You should have received a copy of the GNU General Public License along with this program. If not, see http://www.gnu.org/licenses/.
Literature
- [Koza93] John R. Koza; Martin A. Keane; James P. Rice (1993). "Performance improvement of machine learning via automatic discovery of facilitating functions as applied to a problem of symbolic system identification" (PDF). IEEE International Conference on Neural Networks. San Francisco: IEEE. pp. 191–198.
- [Koz94] John R. Koza.

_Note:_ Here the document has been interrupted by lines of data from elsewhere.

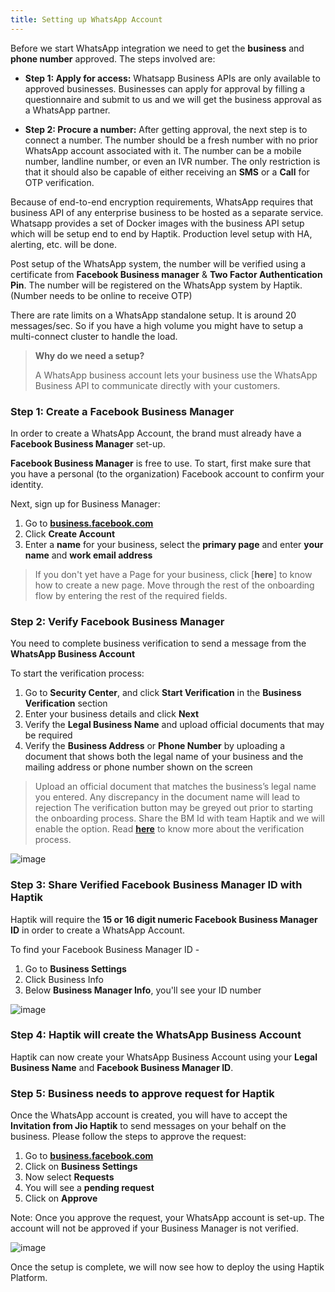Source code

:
 ```yaml
---
title: Setting up WhatsApp Account
---
```


Before we start WhatsApp integration we need to get the **business** and **phone number** approved. The steps involved are:

- **Step 1: Apply for access:** Whatsapp Business APIs are only available to approved businesses. Businesses can apply for approval by filling a questionnaire and submit to us and we will get the business approval as a WhatsApp partner.

- **Step 2: Procure a number:** After getting approval, the next step is to connect a number. The number should be a fresh number with no prior WhatsApp account associated with it. The number can be a mobile number, landline number, or even an IVR number. The only restriction is that it should also be capable of either receiving an **SMS** or a **Call** for OTP verification.

Because of end-to-end encryption requirements, WhatsApp requires that business API of any enterprise business to be hosted as a separate service. Whatsapp provides a set of Docker images with the business API setup which will be setup end to end by Haptik. Production level setup with HA, alerting, etc. will be done.

Post setup of the WhatsApp system, the number will be verified using a certificate from **Facebook Business manager** & **Two Factor Authentication Pin**. The number will be registered on the WhatsApp system by Haptik. (Number needs to be online to receive OTP)

There are rate limits on a WhatsApp standalone setup. It is around 20 messages/sec. So if you have a high volume you might have to setup a multi-connect cluster to handle the load.

> **Why do we need a setup?**
> 
> A WhatsApp business account lets your business use the WhatsApp Business API to communicate directly with your customers.

### Step 1: Create a Facebook Business Manager

In order to create a WhatsApp Account, the brand must already have a **Facebook Business Manager** set-up. 

**Facebook Business Manager** is free to use. To start, first make sure that you have a personal (to the organization) Facebook account to confirm your identity.

Next, sign up for Business Manager:

1. Go to [**business.facebook.com**](business.facebook.com)
2. Click **Create Account**
3. Enter a **name** for your business, select the **primary page** and enter **your name** and **work email address**

> If you don't yet have a Page for your business, click [**here**] to know how to create a new page.
Move through the rest of the onboarding flow by entering the rest of the required fields.

### Step 2: Verify Facebook Business Manager

You need to complete business verification to send a message from the **WhatsApp Business Account**

To start the verification process: 

1. Go to **Security Center**, and click **Start Verification** in the **Business Verification** section
2. Enter your business details and click **Next**
3. Verify the **Legal Business Name** and upload official documents that may be required
4. Verify the **Business Address** or **Phone Number** by uploading a document that shows both the legal name of your business and the mailing address or phone number shown on the screen

> Upload an official document that matches the business’s legal name you entered. Any discrepancy in the document name will lead to rejection
The verification button may be greyed out prior to starting the onboarding process. Share the BM Id with team Haptik and we will enable the option.
> Read [**here**](https://www.facebook.com/business/help/2058515294227817?id=180505742745347) to know more about the verification process.

![image](https://user-images.githubusercontent.com/75118325/114120622-79602980-990a-11eb-8a78-48dc25f6e673.png)

### Step 3: Share Verified Facebook Business Manager ID with Haptik

Haptik will require the **15 or 16 digit numeric Facebook Business Manager ID** in order to create a WhatsApp Account.

To find your Facebook Business Manager ID - 

1. Go to **Business Settings**
2. Click Business Info
3. Below **Business Manager Info**, you'll see your ID number

![image](https://user-images.githubusercontent.com/75118325/114119542-7bc18400-9908-11eb-8ad3-301b5b090274.png)

### Step 4: Haptik will create the WhatsApp Business Account

Haptik can now create your WhatsApp Business Account using your **Legal Business Name** and **Facebook Business Manager ID**.

### Step 5: Business needs to approve request for Haptik

Once the WhatsApp account is created, you will have to accept the **Invitation from Jio Haptik** to send messages on your behalf on the business. 
Please follow the steps to approve the request:

1. Go to [**business.facebook.com**](business.facebook.com)
2. Click on **Business Settings**
3. Now select **Requests**
4. You will see a **pending request**
5. Click on **Approve**

Note: Once you approve the request, your WhatsApp account is set-up.
The account will not be approved if your Business Manager is not verified.

![image](https://user-images.githubusercontent.com/75118325/114120866-fb505280-990a-11eb-8f60-2c86641df10c.png)

Once the setup is complete, we will now see how to deploy the using Haptik Platform.
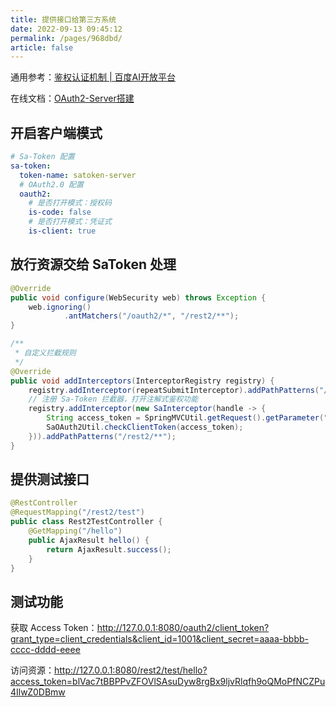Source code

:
 ```yaml
---
title: 提供接口给第三方系统
date: 2022-09-13 09:45:12
permalink: /pages/968dbd/
article: false
---
```


通用参考：[鉴权认证机制 | 百度AI开放平台](https://ai.baidu.com/ai-doc/REFERENCE/Ck3dwjhhu)

在线文档：[OAuth2-Server搭建](https://sa-token.dev33.cn/doc/index.html#/oauth2/oauth2-server)

## 开启客户端模式

```yml
# Sa-Token 配置
sa-token:
  token-name: satoken-server
  # OAuth2.0 配置
  oauth2:
    # 是否打开模式：授权码
    is-code: false
    # 是否打开模式：凭证式
    is-client: true
```

## 放行资源交给 SaToken 处理

```java
@Override
public void configure(WebSecurity web) throws Exception {
    web.ignoring()
            .antMatchers("/oauth2/*", "/rest2/**");
}
```

```java {7-11}
/**
 * 自定义拦截规则
 */
@Override
public void addInterceptors(InterceptorRegistry registry) {
    registry.addInterceptor(repeatSubmitInterceptor).addPathPatterns("/**");
    // 注册 Sa-Token 拦截器，打开注解式鉴权功能
    registry.addInterceptor(new SaInterceptor(handle -> {
        String access_token = SpringMVCUtil.getRequest().getParameter("access_token");
        SaOAuth2Util.checkClientToken(access_token);
    })).addPathPatterns("/rest2/**");
}
```

## 提供测试接口

```java
@RestController
@RequestMapping("/rest2/test")
public class Rest2TestController {
    @GetMapping("/hello")
    public AjaxResult hello() {
        return AjaxResult.success();
    }
}
```

## 测试功能

获取 Access Token：http://127.0.0.1:8080/oauth2/client_token?grant_type=client_credentials&client_id=1001&client_secret=aaaa-bbbb-cccc-dddd-eeee

访问资源：http://127.0.0.1:8080/rest2/test/hello?access_token=blVac7tBBPPvZFOVlSAsuDyw8rgBx9ljvRlqfh9oQMoPfNCZPu4IlwZ0DBmw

Genetic programming as a means for programming computers by natural selection. Statistics and Computing, 4(2):87–112, 1994.
- [WHM+97] M. J. Willis, H. G. Hiden, P. Marenbach, B. McKay, and G. A. Montague. Genetic programming: an introduction and survey of applications. In Second International Conference On Genetic Algorithms In Engineering Systems: Innovations And Applications, pages 314–319, Sep 1997.
- [GCA+08] Manrique Gamo, Daniel and Ríos Carrión, Juan and Rodríguez-Patón Aradas, Alfonso (2008). Grammar-Guided Genetic Programming. In: "Encyclopedia of Artificial Intelligence". Information Science Reference, EEUU, pp. 767-773.
- [Run16] Rungger, M. and Zamani, M. (2016). SCOTS: A tool for the synthesis of symbolic controllers. In Proceedings of the 19th International Conference on Hybrid Systems: Computation and Control, HSCC, 99–104.